_Source data_
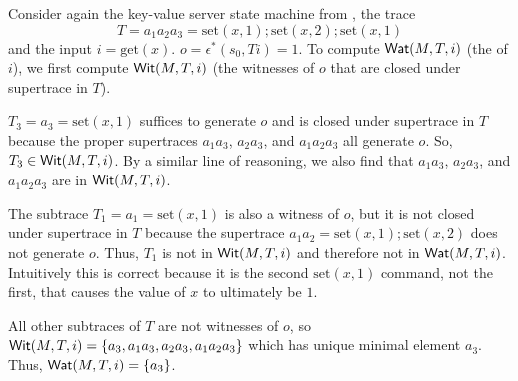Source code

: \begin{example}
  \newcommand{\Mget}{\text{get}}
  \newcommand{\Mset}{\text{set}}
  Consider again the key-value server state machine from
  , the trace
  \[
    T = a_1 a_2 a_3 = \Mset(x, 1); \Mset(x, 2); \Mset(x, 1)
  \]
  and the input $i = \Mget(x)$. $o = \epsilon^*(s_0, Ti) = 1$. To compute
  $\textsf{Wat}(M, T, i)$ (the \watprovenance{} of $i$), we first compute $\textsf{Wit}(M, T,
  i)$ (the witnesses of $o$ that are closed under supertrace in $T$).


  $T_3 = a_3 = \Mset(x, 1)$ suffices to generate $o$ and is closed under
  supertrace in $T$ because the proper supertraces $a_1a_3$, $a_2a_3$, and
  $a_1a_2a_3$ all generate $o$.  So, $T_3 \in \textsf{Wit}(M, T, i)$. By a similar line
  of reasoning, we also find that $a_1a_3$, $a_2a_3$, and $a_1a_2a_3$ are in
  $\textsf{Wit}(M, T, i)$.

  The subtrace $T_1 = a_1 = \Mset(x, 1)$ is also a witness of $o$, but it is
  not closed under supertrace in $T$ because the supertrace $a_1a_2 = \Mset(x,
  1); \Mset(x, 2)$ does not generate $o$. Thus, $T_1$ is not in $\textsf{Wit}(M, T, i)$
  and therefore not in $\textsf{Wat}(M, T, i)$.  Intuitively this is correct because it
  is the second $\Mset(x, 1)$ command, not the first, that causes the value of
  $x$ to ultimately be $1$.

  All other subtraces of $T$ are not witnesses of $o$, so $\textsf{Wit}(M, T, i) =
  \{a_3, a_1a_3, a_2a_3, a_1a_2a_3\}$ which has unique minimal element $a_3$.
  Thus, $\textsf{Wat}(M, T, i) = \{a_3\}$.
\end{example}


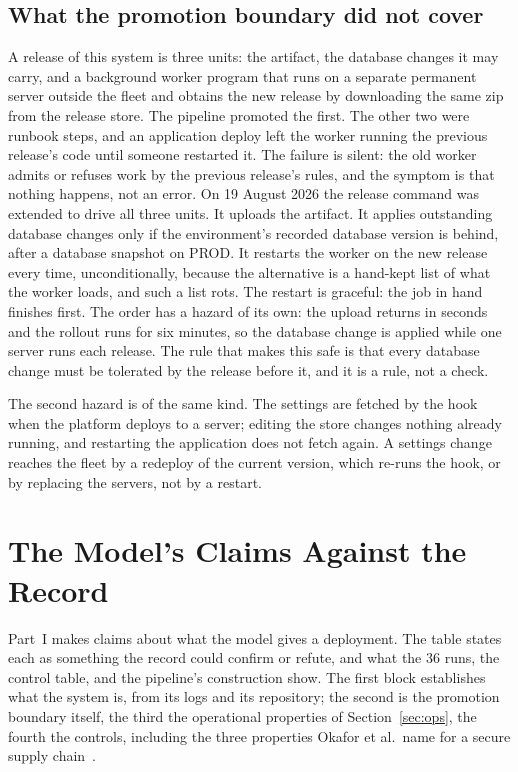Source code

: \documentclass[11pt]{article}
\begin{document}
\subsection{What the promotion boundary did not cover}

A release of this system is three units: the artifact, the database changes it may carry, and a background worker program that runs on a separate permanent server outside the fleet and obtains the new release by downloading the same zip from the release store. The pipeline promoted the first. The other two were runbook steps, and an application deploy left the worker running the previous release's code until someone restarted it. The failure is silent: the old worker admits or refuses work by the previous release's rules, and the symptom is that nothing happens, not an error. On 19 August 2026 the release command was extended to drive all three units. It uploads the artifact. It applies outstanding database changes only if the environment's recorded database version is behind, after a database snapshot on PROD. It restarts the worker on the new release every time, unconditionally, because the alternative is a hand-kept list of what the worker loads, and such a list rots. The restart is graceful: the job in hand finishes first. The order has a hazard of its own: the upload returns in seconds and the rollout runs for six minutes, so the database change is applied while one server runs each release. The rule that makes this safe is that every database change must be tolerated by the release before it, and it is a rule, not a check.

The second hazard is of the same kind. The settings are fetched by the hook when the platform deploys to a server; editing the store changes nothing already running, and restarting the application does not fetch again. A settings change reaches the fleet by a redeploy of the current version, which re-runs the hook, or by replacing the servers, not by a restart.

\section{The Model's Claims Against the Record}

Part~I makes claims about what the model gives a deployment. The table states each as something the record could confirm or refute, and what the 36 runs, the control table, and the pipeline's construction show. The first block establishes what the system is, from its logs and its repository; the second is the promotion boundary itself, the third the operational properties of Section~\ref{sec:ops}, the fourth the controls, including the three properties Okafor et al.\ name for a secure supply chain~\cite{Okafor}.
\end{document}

_Required work_
The line containing "ultimately be $1$." marks the end; please output exactly the lines of the listing above from its first line through that line, without pictures.

_Written answer_
Source code

: \begin{example}
  \newcommand{\Mget}{\text{get}}
  \newcommand{\Mset}{\text{set}}
  Consider again the key-value server state machine from
  , the trace
  \[
    T = a_1 a_2 a_3 = \Mset(x, 1); \Mset(x, 2); \Mset(x, 1)
  \]
  and the input $i = \Mget(x)$. $o = \epsilon^*(s_0, Ti) = 1$. To compute
  $\textsf{Wat}(M, T, i)$ (the \watprovenance{} of $i$), we first compute $\textsf{Wit}(M, T,
  i)$ (the witnesses of $o$ that are closed under supertrace in $T$).


  $T_3 = a_3 = \Mset(x, 1)$ suffices to generate $o$ and is closed under
  supertrace in $T$ because the proper supertraces $a_1a_3$, $a_2a_3$, and
  $a_1a_2a_3$ all generate $o$.  So, $T_3 \in \textsf{Wit}(M, T, i)$. By a similar line
  of reasoning, we also find that $a_1a_3$, $a_2a_3$, and $a_1a_2a_3$ are in
  $\textsf{Wit}(M, T, i)$.

  The subtrace $T_1 = a_1 = \Mset(x, 1)$ is also a witness of $o$, but it is
  not closed under supertrace in $T$ because the supertrace $a_1a_2 = \Mset(x,
  1); \Mset(x, 2)$ does not generate $o$. Thus, $T_1$ is not in $\textsf{Wit}(M, T, i)$
  and therefore not in $\textsf{Wat}(M, T, i)$.  Intuitively this is correct because it
  is the second $\Mset(x, 1)$ command, not the first, that causes the value of
  $x$ to ultimately be $1$.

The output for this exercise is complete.